§ **Provided records**
++++++++

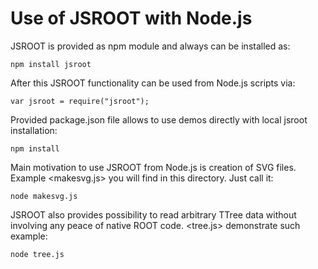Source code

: # Use of JSROOT with Node.js

JSROOT is provided as npm module and always can be installed as:

    npm install jsroot

After this JSROOT functionality can be used from Node.js scripts via:

    var jsroot = require("jsroot");

Provided package.json file allows to use demos directly with local jsroot installation:

    npm install

Main motivation to use JSROOT from Node.js is creation of SVG files.
Example <makesvg.js> you will find in this directory. Just call it:

    node makesvg.js

JSROOT also provides possibility to read arbitrary TTree data without involving 
any peace of native ROOT code. <tree.js> demonstrate such example:

    node tree.js

    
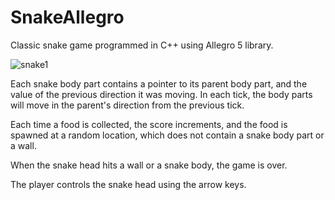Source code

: # SnakeAllegro

Classic snake game programmed in C++ using Allegro 5 library.

![snake1](https://user-images.githubusercontent.com/8902454/32877422-47255d72-ca56-11e7-9d70-b2f61c6ac180.jpeg)

Each snake body part contains a pointer to its parent body part, and the value of the previous
direction it was moving. In each tick, the body parts will move in the parent's direction from the previous tick.

Each time a food is collected, the score increments, and the food is spawned at a random location, which does not contain a snake body part or a wall.

When the snake head hits a wall or a snake body, the game is over.

The player controls the snake head using the arrow keys.
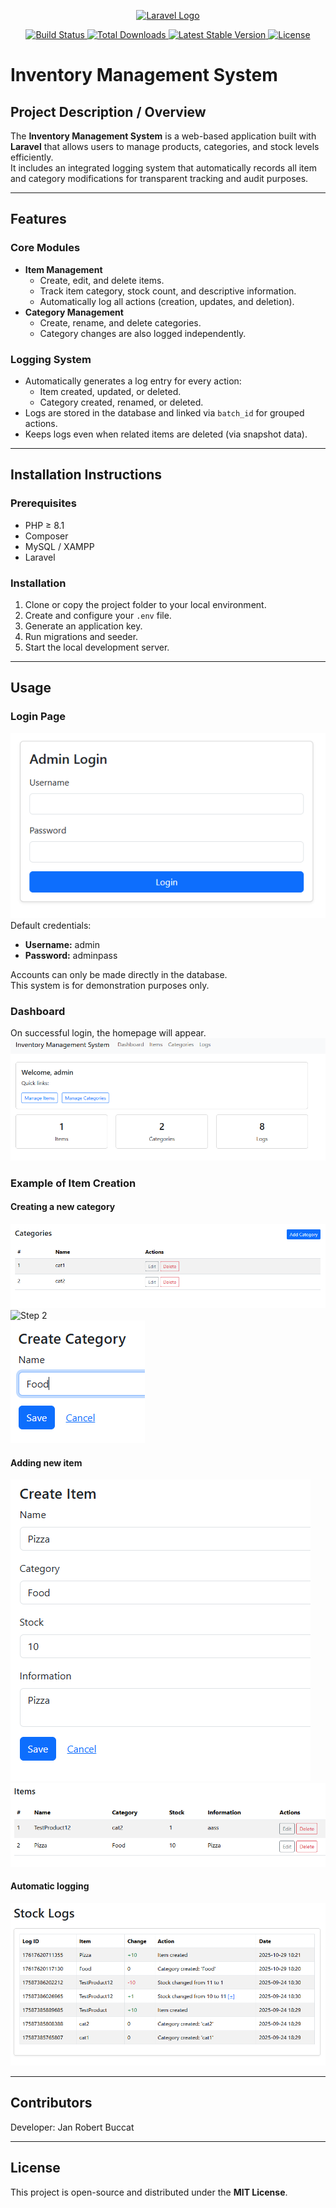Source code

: <p align="center">
  <a href="https://laravel.com" target="_blank">
    <img src="https://raw.githubusercontent.com/laravel/art/master/logo-lockup/5%20SVG/2%20CMYK/1%20Full%20Color/laravel-logolockup-cmyk-red.svg" width="400" alt="Laravel Logo">
  </a>
</p>

<p align="center">
  <a href="https://github.com/laravel/framework/actions">
    <img src="https://github.com/laravel/framework/workflows/tests/badge.svg" alt="Build Status">
  </a>
  <a href="https://packagist.org/packages/laravel/framework">
    <img src="https://img.shields.io/packagist/dt/laravel/framework" alt="Total Downloads">
  </a>
  <a href="https://packagist.org/packages/laravel/framework">
    <img src="https://img.shields.io/packagist/v/laravel/framework" alt="Latest Stable Version">
  </a>
  <a href="https://packagist.org/packages/laravel/framework">
    <img src="https://img.shields.io/packagist/l/laravel/framework" alt="License">
  </a>
</p>

# Inventory Management System

## Project Description / Overview
The **Inventory Management System** is a web-based application built with **Laravel** that allows users to manage products, categories, and stock levels efficiently.  
It includes an integrated logging system that automatically records all item and category modifications for transparent tracking and audit purposes.

---

## Features

### Core Modules
- **Item Management**
  - Create, edit, and delete items.
  - Track item category, stock count, and descriptive information.
  - Automatically log all actions (creation, updates, and deletion).
- **Category Management**
  - Create, rename, and delete categories.
  - Category changes are also logged independently.

### Logging System
- Automatically generates a log entry for every action:
  - Item created, updated, or deleted.
  - Category created, renamed, or deleted.
- Logs are stored in the database and linked via `batch_id` for grouped actions.
- Keeps logs even when related items are deleted (via snapshot data).

---

## Installation Instructions

### Prerequisites
- PHP ≥ 8.1  
- Composer  
- MySQL / XAMPP  
- Laravel  

### Installation
1. Clone or copy the project folder to your local environment.  
2. Create and configure your `.env` file.  
3. Generate an application key.  
4. Run migrations and seeder.  
5. Start the local development server.

---

## Usage

### Login Page
![Login Box](admin.PNG)  
Default credentials:  
- **Username:** admin  
- **Password:** adminpass  

Accounts can only be made directly in the database.  
This system is for demonstration purposes only.

### Dashboard
On successful login, the homepage will appear.  
![Home](home.PNG)

### Example of Item Creation

#### Creating a new category
![Step 1](newcat.PNG)  
![Step 2](newcat1.PNG)  
![Step 3](newcat2.PNG)

#### Adding new item
![Step 1](newitem.PNG)  
![Step 2](newitem2.PNG)

#### Automatic logging
![Log Example](log%20update.PNG)

---

## Contributors
Developer: Jan Robert Buccat  

---

## License
This project is open-source and distributed under the **MIT License**.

++++++++

§ **What is needed**
Could you reproduce all of the material exactly? Keep the pictures out of it.

§ **Completed exercise**
Source code

: # Use of JSROOT with Node.js

JSROOT is provided as npm module and always can be installed as:

    npm install jsroot

After this JSROOT functionality can be used from Node.js scripts via:

    var jsroot = require("jsroot");

Provided package.json file allows to use demos directly with local jsroot installation:

    npm install

Main motivation to use JSROOT from Node.js is creation of SVG files.
Example <makesvg.js> you will find in this directory. Just call it:

    node makesvg.js

JSROOT also provides possibility to read arbitrary TTree data without involving 
any peace of native ROOT code. <tree.js> demonstrate such example:

    node tree.js

    
Source code

: # SnakeAllegro

Classic snake game programmed in C++ using Allegro 5 library.

![snake1](https://user-images.githubusercontent.com/8902454/32877422-47255d72-ca56-11e7-9d70-b2f61c6ac180.jpeg)

Each snake body part contains a pointer to its parent body part, and the value of the previous
direction it was moving. In each tick, the body parts will move in the parent's direction from the previous tick.

Each time a food is collected, the score increments, and the food is spawned at a random location, which does not contain a snake body part or a wall.

When the snake head hits a wall or a snake body, the game is over.

The player controls the snake head using the arrow keys.
Source code

: <p align="center">
  <a href="https://laravel.com" target="_blank">
    <img src="https://raw.githubusercontent.com/laravel/art/master/logo-lockup/5%20SVG/2%20CMYK/1%20Full%20Color/laravel-logolockup-cmyk-red.svg" width="400" alt="Laravel Logo">
  </a>
</p>

<p align="center">
  <a href="https://github.com/laravel/framework/actions">
    <img src="https://github.com/laravel/framework/workflows/tests/badge.svg" alt="Build Status">
  </a>
  <a href="https://packagist.org/packages/laravel/framework">
    <img src="https://img.shields.io/packagist/dt/laravel/framework" alt="Total Downloads">
  </a>
  <a href="https://packagist.org/packages/laravel/framework">
    <img src="https://img.shields.io/packagist/v/laravel/framework" alt="Latest Stable Version">
  </a>
  <a href="https://packagist.org/packages/laravel/framework">
    <img src="https://img.shields.io/packagist/l/laravel/framework" alt="License">
  </a>
</p>

# Inventory Management System

## Project Description / Overview
The **Inventory Management System** is a web-based application built with **Laravel** that allows users to manage products, categories, and stock levels efficiently.  
It includes an integrated logging system that automatically records all item and category modifications for transparent tracking and audit purposes.

---

## Features

### Core Modules
- **Item Management**
  - Create, edit, and delete items.
  - Track item category, stock count, and descriptive information.
  - Automatically log all actions (creation, updates, and deletion).
- **Category Management**
  - Create, rename, and delete categories.
  - Category changes are also logged independently.

### Logging System
- Automatically generates a log entry for every action:
  - Item created, updated, or deleted.
  - Category created, renamed, or deleted.
- Logs are stored in the database and linked via `batch_id` for grouped actions.
- Keeps logs even when related items are deleted (via snapshot data).

---

## Installation Instructions

### Prerequisites
- PHP ≥ 8.1  
- Composer  
- MySQL / XAMPP  
- Laravel  

### Installation
1. Clone or copy the project folder to your local environment.  
2. Create and configure your `.env` file.  
3. Generate an application key.  
4. Run migrations and seeder.  
5. Start the local development server.

---

## Usage

### Login Page
![Login Box](admin.PNG)  
Default credentials:  
- **Username:** admin  
- **Password:** adminpass  

Accounts can only be made directly in the database.  
This system is for demonstration purposes only.

### Dashboard
On successful login, the homepage will appear.  
![Home](home.PNG)

### Example of Item Creation

#### Creating a new category
![Step 1](newcat.PNG)  
![Step 2](newcat1.PNG)  
![Step 3](newcat2.PNG)

#### Adding new item
![Step 1](newitem.PNG)  
![Step 2](newitem2.PNG)

#### Automatic logging
![Log Example](log%20update.PNG)

---

## Contributors
Developer: Jan Robert Buccat  

---

## License
This project is open-source and distributed under the **MIT License**.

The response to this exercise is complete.